Law enforcement authorities estimate that healthcare fraud costs taxpayers more than $60 billion each year, reports The Post. In what prosecutors call the largest case of healthcare fraud by a single person, Rita Campos Ramirez of Miami, over nearly four years, electronically submitted more than 140,000 Medicare claims for unnecessary equipment and services.
Healthcare experts said the simplicity of Campos Ramirez's scheme underscores the scope of the growing fraud problem and the need to devote more resources to theft prevention.
"There's always more fraud than we have resources to combat," said Kimberly L. Brandt, director of program integrity at CMS. "We have done a much better job of realigning our resources to attack this problem."

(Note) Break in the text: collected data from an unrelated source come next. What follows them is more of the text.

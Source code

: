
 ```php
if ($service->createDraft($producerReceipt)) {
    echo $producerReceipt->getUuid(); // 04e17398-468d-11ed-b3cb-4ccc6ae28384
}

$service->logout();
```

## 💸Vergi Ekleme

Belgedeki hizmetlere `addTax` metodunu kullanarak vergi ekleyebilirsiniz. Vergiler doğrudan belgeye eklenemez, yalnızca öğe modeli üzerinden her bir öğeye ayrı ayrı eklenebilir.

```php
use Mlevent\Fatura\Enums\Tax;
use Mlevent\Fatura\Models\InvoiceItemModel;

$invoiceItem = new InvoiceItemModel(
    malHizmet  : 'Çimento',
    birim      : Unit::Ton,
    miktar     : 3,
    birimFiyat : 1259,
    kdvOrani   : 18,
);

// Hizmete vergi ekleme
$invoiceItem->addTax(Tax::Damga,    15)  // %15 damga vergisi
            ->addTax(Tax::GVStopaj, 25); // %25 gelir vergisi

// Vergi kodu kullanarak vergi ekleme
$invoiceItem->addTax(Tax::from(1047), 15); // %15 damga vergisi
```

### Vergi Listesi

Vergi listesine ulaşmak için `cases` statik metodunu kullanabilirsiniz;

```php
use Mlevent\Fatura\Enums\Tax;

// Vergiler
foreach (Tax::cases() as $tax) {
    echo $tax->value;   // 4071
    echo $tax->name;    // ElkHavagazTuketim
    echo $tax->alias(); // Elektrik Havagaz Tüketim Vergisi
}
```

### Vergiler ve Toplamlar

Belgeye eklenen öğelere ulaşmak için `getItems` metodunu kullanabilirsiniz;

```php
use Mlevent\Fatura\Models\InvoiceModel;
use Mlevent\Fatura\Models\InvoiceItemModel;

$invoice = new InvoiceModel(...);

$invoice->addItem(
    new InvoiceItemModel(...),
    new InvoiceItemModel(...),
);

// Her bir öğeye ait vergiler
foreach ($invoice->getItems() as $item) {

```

Investigators and prosecutors trained their focus on Miami after noticing two patterns:
- Nearly half of 1,581 medical equipment companies in the Miami area did not comply with basic Medicare requirements to be open during scheduled hours and to have a telephone number. The inspector general and the Government Accountability Office have flagged weak oversight of these suppliers for about 12 years, according to congressional testimony.
- The South Florida region bills Medicare more than $2 billion each year for injectable HIV medications—a figure that is 22 times higher than similar claims in the rest of the country, and is out of line with demographic data in a population of 2 million in Miami-Dade County, HHS statistics show.
Since the creation of the strike force, authorities report a $1.75 billion drop in Medicare claims in Miami since the operation began a year ago but continue to look for a more comprehensive solution as the fraudulent medical equipment companies appear to have shifted tactics to other areas, according to Christopher Dennis, the special agent in charge of the HHS inspector general's office in Miami.
According to The Post, Medicare program officials said they are vigilant despite time pressure and limited resources—employees review fewer than 5 percent of the nearly 1 billion claims filed each year. The vast majority of claims shuttle through computer systems that are tweaked when authorities notice fraud patterns.
CMS currently is working to finalize a rule that would prevent convicted felons from obtaining Medicare billing numbers. At present, that regulation applies only in a few high-fraud regions, The Post reported.